Para onde se vai quando não se tem destino?

Indagação filosófica, poética, provavelmente já atribuída à Clarice Lispector pela internet. Mas sempre foi uma dúvida sincera: quando bebês começam a andar, para onde eles vão? O que os chama?
Tentei observar isso ao promover caminhadas guiadas pelo Leon. Acabam virando algo como um zigue-zague maluco ou perseguição a cachorros com experiências sensoriais exacerbadas.
Pra quem não sabe sou do clube dos caminhantes lentos, dos degustadores de paisagem, observadores de formigas. Mas me sinto apenas uma amadora ao lado de bebês. Cada textura diferente no chão, cada pedacinho de papel, todas as bitucas de cigarro (para meu sofrimento), cada insetinho é notado, estudado e eventualmente enfiado na boca.




A presença de objetos no chão não só é notada como eles ainda servem de oferenda à maravilhosidade da mamãe. Tenho uma coleção de pedras provenientes de caminhadas com Leon. 


Qualquer relevo um pouco mais substancial já é motivo para a escalada e, em seguida, resmungos de "me acode!"


Mas a felicidade mesmo só vem quando ele avista um dos seus - outro neném. Ou au-aus, que são quase a mesma coisa.

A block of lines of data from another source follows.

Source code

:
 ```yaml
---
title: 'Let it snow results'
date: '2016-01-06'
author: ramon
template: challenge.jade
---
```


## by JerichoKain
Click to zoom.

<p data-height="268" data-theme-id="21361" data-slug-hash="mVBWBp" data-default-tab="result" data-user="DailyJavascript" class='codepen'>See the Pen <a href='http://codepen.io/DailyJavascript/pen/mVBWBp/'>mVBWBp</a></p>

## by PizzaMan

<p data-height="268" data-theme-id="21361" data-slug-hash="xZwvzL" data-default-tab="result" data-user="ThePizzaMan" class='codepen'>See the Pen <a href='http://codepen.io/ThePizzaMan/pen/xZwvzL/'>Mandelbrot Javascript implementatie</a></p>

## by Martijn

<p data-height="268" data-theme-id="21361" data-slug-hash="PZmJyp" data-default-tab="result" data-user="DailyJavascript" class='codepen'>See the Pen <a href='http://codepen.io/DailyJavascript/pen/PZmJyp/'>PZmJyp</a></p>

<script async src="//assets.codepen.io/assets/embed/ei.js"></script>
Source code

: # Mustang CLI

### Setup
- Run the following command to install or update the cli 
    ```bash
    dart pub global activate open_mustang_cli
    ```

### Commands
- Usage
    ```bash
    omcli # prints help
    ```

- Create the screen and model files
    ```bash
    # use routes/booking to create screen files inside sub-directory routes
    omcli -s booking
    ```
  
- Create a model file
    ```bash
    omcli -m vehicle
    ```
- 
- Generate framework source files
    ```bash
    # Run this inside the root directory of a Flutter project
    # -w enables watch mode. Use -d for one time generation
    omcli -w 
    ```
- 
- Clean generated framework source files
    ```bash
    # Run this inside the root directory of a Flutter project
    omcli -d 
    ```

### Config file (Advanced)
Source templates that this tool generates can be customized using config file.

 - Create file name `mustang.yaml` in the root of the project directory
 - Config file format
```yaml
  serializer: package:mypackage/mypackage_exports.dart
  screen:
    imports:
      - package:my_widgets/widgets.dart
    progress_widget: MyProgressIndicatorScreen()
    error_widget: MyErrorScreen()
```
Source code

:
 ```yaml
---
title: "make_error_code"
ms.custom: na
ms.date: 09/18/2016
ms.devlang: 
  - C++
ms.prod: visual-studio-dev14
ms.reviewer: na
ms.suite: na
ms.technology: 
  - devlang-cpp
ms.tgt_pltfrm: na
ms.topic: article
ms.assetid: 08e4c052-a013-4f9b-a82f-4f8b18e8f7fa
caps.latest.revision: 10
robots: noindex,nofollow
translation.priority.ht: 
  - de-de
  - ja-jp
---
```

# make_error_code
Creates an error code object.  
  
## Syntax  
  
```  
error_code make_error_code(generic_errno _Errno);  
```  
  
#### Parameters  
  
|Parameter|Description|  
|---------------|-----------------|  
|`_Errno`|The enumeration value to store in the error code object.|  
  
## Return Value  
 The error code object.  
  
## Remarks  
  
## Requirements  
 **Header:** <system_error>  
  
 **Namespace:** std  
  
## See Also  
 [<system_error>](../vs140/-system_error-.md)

E aí ele finalmente encontra um foco pra sua jornada: persegui-los.




Sacolas, folhas, pedras levando o tato ao delírio





Com uma cabeça mais pesada que o tronco e desníveis no solo, cair é rotineiro.

mais pedras-presente ♥ 








Louco por recipientes como é, achou rapidinho uma tampinha e lá se foram dez minutos enchendo-a de terra.




Esconde-esconde



E, novamente, encontra um dos seus. Au-au!


E resolve persegui-lo por alguns metros, até que acha objetos brilhantes e desvia a atenção



Um mar de gelo!


Ops.




É muito gratificante ser espectadora disso tudo, tentar entender a visão de mundo de um recém-chegado. É uma visão de mundo especial que te faz repensar muitas das suas ideias e prioridades. Gratidão, Leon.